▶ YOUR INSTRUCTIONS: Once you find the line with "you might also" in the data that follows, repeat it and every line after it exactly, through the line with "pfSense NTP services".

━━━━━ SOURCE RECORDS ━━━━━

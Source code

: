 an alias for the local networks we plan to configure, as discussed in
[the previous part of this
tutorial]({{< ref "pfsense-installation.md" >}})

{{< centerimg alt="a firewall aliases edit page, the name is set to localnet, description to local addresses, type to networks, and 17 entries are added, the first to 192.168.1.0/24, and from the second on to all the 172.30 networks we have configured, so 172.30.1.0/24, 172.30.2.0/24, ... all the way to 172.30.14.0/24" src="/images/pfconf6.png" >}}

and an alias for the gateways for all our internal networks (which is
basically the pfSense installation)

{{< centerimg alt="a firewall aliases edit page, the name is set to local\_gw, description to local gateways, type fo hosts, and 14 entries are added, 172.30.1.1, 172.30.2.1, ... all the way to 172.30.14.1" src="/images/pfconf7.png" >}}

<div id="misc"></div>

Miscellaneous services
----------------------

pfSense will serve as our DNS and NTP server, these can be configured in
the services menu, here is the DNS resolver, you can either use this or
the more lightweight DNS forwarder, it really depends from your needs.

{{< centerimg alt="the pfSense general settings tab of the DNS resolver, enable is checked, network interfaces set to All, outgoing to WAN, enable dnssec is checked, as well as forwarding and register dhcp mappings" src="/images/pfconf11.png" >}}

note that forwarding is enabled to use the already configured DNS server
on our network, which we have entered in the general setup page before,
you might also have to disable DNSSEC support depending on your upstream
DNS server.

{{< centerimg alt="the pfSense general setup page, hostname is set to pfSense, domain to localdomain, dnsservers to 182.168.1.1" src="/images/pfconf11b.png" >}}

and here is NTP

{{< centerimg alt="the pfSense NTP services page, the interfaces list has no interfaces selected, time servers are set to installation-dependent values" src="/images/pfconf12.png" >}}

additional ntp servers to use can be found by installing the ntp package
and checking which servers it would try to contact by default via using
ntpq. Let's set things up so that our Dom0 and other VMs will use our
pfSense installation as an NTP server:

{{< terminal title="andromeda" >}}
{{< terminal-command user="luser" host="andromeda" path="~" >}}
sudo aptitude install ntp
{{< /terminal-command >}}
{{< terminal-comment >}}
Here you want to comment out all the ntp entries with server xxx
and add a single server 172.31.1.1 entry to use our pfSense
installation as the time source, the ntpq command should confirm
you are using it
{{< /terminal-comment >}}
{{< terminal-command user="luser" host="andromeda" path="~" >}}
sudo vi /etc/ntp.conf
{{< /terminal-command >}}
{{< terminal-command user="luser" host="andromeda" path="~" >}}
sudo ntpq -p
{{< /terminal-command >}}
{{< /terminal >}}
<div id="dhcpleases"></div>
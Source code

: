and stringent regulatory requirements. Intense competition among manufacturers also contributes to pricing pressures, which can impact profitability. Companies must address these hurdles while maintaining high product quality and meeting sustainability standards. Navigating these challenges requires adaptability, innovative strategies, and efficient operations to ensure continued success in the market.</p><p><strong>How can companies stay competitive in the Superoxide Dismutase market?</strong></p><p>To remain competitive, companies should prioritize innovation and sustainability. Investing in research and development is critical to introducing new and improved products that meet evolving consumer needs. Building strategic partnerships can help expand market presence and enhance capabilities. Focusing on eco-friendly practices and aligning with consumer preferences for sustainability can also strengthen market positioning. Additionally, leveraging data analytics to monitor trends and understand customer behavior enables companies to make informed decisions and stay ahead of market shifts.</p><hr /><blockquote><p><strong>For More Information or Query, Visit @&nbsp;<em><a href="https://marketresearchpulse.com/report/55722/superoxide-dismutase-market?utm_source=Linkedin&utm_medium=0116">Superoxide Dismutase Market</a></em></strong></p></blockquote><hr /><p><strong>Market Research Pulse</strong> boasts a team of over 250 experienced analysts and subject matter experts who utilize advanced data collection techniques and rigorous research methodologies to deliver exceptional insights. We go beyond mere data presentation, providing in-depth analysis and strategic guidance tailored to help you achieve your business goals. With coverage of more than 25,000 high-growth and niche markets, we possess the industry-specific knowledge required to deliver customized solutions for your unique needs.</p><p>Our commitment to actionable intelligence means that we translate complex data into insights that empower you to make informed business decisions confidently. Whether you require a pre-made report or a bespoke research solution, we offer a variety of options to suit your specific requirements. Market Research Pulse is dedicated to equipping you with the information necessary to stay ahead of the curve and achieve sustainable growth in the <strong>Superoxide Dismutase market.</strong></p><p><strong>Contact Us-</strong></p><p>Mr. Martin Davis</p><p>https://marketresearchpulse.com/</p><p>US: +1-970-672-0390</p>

━━━━━

▶ TASK ANSWER:
you might also have to disable DNSSEC support depending on your upstream
DNS server.

{{< centerimg alt="the pfSense general setup page, hostname is set to pfSense, domain to localdomain, dnsservers to 182.168.1.1" src="/images/pfconf11b.png" >}}

and here is NTP

{{< centerimg alt="the pfSense NTP services page, the interfaces list has no interfaces selected, time servers are set to installation-dependent values" src="/images/pfconf12.png" >}}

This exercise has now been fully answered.